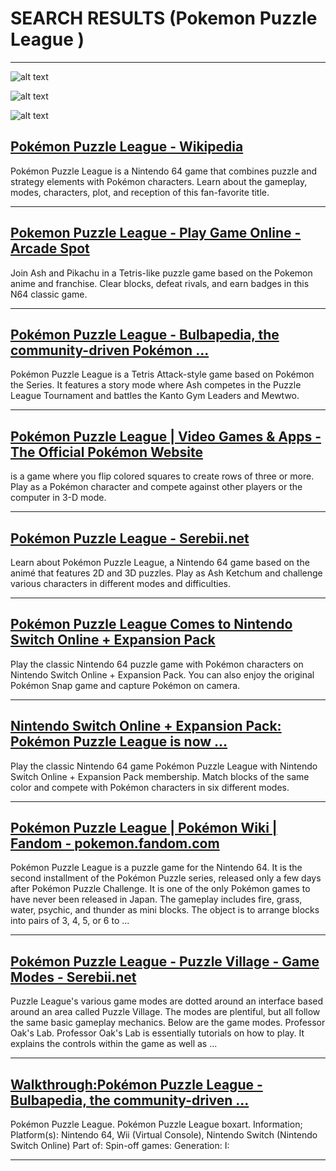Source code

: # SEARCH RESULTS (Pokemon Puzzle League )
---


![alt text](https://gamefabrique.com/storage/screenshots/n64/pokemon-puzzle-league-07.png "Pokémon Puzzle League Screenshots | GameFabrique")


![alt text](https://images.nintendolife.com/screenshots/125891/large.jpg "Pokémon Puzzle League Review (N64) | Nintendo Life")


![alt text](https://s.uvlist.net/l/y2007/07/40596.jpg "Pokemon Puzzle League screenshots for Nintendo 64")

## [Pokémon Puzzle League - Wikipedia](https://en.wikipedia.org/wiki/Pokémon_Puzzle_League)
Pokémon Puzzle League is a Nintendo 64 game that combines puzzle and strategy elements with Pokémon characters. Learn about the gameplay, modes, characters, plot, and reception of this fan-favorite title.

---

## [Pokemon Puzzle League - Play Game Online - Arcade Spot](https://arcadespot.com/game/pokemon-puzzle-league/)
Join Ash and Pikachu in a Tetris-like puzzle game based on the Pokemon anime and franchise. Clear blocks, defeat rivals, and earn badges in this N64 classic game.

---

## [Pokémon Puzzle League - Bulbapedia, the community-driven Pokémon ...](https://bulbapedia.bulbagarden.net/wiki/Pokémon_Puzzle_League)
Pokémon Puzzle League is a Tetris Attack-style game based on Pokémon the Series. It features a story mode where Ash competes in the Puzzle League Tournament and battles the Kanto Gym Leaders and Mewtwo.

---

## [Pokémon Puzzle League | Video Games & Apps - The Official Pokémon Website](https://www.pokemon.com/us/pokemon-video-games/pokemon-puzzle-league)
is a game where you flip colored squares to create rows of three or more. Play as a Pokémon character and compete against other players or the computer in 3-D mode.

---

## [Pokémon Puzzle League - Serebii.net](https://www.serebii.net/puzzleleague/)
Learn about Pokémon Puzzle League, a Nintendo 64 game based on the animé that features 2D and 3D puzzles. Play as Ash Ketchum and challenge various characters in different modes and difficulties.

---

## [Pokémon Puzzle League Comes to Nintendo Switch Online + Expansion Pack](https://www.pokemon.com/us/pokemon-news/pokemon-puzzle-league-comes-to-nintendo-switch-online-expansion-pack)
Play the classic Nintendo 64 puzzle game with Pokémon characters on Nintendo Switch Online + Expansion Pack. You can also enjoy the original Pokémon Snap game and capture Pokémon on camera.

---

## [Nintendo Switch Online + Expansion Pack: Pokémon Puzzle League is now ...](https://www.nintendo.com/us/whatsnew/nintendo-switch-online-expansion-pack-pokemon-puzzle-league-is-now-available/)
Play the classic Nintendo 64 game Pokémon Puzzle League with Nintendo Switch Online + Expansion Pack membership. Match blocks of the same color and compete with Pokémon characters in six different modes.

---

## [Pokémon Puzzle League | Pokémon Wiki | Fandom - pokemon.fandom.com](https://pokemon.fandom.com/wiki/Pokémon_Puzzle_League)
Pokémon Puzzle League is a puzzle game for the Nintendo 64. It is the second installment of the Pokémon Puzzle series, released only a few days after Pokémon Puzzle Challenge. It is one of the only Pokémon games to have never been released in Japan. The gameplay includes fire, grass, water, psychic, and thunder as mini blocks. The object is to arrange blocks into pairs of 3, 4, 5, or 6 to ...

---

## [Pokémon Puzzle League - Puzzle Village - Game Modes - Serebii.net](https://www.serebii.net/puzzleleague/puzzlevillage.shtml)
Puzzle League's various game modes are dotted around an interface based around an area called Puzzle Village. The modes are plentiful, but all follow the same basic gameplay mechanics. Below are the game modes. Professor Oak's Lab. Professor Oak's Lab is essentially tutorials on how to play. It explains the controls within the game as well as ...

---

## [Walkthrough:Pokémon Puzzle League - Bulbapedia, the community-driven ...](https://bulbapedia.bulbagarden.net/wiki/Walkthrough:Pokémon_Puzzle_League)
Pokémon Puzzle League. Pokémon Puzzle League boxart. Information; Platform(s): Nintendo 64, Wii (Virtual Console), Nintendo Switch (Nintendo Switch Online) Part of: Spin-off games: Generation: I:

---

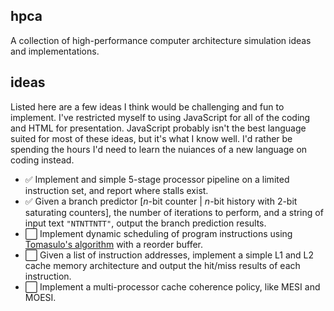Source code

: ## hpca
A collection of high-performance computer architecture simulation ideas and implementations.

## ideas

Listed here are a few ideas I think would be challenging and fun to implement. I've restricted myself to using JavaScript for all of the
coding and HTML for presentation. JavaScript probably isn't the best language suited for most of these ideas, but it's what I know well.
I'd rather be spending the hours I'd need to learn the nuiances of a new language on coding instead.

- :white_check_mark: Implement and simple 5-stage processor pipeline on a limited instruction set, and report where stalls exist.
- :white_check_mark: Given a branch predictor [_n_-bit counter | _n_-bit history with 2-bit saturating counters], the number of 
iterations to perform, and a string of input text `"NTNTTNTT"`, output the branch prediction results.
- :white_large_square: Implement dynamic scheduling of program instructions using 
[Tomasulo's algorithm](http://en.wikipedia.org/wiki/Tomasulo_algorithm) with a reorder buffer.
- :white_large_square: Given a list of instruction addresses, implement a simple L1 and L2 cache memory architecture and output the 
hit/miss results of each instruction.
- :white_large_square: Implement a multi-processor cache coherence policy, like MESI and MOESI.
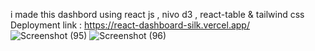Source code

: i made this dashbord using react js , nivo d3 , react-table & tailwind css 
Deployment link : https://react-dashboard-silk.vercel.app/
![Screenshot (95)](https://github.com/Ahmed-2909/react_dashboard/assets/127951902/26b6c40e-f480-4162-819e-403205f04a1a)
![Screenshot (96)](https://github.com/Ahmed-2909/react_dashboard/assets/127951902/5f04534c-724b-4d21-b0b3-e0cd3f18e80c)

[Problem details]: An exact copy of the lines above, from the first through the line that holds "## [Pokemon Puzzle", is what is needed; leave the pictures out.

[Result for this exercise]:
Source code

: # SEARCH RESULTS (Pokemon Puzzle League )
---


![alt text](https://gamefabrique.com/storage/screenshots/n64/pokemon-puzzle-league-07.png "Pokémon Puzzle League Screenshots | GameFabrique")


![alt text](https://images.nintendolife.com/screenshots/125891/large.jpg "Pokémon Puzzle League Review (N64) | Nintendo Life")


![alt text](https://s.uvlist.net/l/y2007/07/40596.jpg "Pokemon Puzzle League screenshots for Nintendo 64")

## [Pokémon Puzzle League - Wikipedia](https://en.wikipedia.org/wiki/Pokémon_Puzzle_League)
Pokémon Puzzle League is a Nintendo 64 game that combines puzzle and strategy elements with Pokémon characters. Learn about the gameplay, modes, characters, plot, and reception of this fan-favorite title.

---

## [Pokemon Puzzle League - Play Game Online - Arcade Spot](https://arcadespot.com/game/pokemon-puzzle-league/)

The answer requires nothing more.